Of all the goals I had on my bucket list, climbing Mt. Kilimanjaro was at the very top.

Mount Kilimanjaro

How could I have dreamed I’d get the chance to make the climb as part of the job I love?

Next week, I’ll travel to Tanzania and begin scaling the 19,000-foot peak, documenting the fundraising journey of several special Heifer supporters. I’ll be doing my best to keep up with them, and you can keep up with me via Twitter and Facebook.

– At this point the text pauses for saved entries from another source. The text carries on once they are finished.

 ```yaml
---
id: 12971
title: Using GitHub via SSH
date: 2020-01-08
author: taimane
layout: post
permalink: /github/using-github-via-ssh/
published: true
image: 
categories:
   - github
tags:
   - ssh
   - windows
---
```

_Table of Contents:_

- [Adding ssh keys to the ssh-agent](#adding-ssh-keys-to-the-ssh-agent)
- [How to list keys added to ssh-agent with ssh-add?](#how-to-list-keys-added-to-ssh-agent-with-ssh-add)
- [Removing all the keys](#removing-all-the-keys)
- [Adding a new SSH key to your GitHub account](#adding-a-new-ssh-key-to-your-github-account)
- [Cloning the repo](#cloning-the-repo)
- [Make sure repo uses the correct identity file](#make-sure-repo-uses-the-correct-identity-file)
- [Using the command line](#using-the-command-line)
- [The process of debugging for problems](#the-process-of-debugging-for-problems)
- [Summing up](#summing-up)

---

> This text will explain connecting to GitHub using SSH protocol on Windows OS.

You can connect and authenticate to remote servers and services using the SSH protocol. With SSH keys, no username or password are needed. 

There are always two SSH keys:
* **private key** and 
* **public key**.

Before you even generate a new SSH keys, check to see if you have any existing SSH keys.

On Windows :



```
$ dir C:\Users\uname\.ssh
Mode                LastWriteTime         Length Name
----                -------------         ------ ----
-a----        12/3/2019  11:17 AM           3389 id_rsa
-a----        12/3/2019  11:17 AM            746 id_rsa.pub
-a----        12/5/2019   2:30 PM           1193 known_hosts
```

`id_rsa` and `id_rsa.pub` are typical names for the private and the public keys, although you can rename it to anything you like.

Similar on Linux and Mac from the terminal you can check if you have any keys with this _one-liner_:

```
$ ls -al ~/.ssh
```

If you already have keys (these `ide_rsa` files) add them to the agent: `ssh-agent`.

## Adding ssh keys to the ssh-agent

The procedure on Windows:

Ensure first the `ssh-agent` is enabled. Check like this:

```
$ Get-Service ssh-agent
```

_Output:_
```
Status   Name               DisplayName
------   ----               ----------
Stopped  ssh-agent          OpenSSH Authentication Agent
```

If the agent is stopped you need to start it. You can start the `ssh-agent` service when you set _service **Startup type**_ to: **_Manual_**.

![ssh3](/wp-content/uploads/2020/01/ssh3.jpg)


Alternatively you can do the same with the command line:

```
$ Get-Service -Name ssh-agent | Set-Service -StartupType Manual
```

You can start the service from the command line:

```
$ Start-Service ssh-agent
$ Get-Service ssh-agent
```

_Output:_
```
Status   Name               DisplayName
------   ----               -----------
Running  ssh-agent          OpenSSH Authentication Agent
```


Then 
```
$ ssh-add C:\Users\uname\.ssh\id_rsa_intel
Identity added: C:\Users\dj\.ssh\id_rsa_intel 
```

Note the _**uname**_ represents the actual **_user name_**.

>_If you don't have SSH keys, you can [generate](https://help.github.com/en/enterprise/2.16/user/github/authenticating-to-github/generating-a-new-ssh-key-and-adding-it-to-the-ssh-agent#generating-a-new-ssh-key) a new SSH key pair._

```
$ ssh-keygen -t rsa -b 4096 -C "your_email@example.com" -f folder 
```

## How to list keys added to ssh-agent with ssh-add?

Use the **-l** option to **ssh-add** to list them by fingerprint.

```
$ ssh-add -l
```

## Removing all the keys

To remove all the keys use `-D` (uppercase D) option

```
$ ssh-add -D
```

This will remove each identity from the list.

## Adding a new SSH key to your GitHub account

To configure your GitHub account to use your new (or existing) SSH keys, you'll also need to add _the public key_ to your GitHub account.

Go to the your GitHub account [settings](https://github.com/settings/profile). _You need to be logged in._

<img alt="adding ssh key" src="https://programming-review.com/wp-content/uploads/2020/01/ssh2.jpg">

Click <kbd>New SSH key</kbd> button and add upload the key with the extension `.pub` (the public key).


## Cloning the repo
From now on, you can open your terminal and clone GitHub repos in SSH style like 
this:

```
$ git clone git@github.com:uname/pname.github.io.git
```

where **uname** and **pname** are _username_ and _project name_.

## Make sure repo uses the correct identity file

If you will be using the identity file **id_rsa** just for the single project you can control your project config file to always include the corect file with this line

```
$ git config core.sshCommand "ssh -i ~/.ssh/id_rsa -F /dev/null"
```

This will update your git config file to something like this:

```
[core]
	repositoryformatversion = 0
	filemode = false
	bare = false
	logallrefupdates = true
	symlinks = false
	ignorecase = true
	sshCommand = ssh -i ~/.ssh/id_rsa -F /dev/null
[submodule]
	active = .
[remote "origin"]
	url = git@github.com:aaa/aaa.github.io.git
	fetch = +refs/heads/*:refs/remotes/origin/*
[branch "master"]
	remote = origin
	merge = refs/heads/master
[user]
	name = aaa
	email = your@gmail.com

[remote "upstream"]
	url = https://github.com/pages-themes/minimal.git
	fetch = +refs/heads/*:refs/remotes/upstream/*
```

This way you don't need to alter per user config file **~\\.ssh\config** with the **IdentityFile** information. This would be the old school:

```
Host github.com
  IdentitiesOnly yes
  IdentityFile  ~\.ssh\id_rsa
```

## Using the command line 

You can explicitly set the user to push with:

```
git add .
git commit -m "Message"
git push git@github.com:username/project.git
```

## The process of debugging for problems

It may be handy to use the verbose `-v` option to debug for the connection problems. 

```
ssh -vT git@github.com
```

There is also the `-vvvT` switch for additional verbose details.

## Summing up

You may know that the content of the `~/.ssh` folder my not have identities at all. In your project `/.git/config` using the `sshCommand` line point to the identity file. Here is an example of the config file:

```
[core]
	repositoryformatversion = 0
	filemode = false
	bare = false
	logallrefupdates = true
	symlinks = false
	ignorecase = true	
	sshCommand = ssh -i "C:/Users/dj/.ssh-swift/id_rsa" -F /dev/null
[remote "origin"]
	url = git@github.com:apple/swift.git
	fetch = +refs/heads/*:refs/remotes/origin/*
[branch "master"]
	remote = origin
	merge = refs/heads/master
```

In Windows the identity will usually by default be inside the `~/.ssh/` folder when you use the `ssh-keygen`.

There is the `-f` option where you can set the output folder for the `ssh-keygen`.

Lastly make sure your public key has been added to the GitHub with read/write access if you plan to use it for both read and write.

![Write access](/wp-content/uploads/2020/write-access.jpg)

Kilimanjaro climbers Brendan and Randy Bagg
Kilimanjaro climbers Brendan and Randy Bagg

The climbers are employees of Elanco Animal Health, one of Heifer’s most loyal corporate backers. Heifer gets strong support from Elanco (funding projects that help thousands of families globally) as well as from its big-hearted individual employees. They must be dedicated, if they’re climbing the tallest peak on the African continent.

Mt. Kilimanjaro was on Randy Bagg’s bucket list, too. He’s a veterinarian and regulatory manager with Elanco in Canada, and seems thrilled to be climbing with his son, Brendan. I’ll tell you more about my fellow climbers in updates from Tanzania.

I fully expect the climb to be extremely difficult. It’s not so much the physical exertion as the altitude: it can turn an extremely fit person into a nauseated, hyperventilating mess, even at rest. Harrowing accounts of other people’s climbs aren’t helping me psychologically.

Kilimanjaro fundraiser supplies

Kilimanjaro is a grand and gorgeous mountain. The first documented summit occurred in 1889. Its highest peak, dubbed “Kaiser Wilhelm Peak” by Westerners, was re-named “Uhuru Peak” after the Swahili word for freedom in 1961 when Tanzania gained independence. The top of the mountain features a broad caldera, which was once covered by ice. But in the last 100 years, 80 percent of the ice cover has disappeared from Kilimanjaro.

My packing is underway, and fundraising for Heifer is progressing, too. If all goes well, we’ll be standing at the top of a continent on October 1st.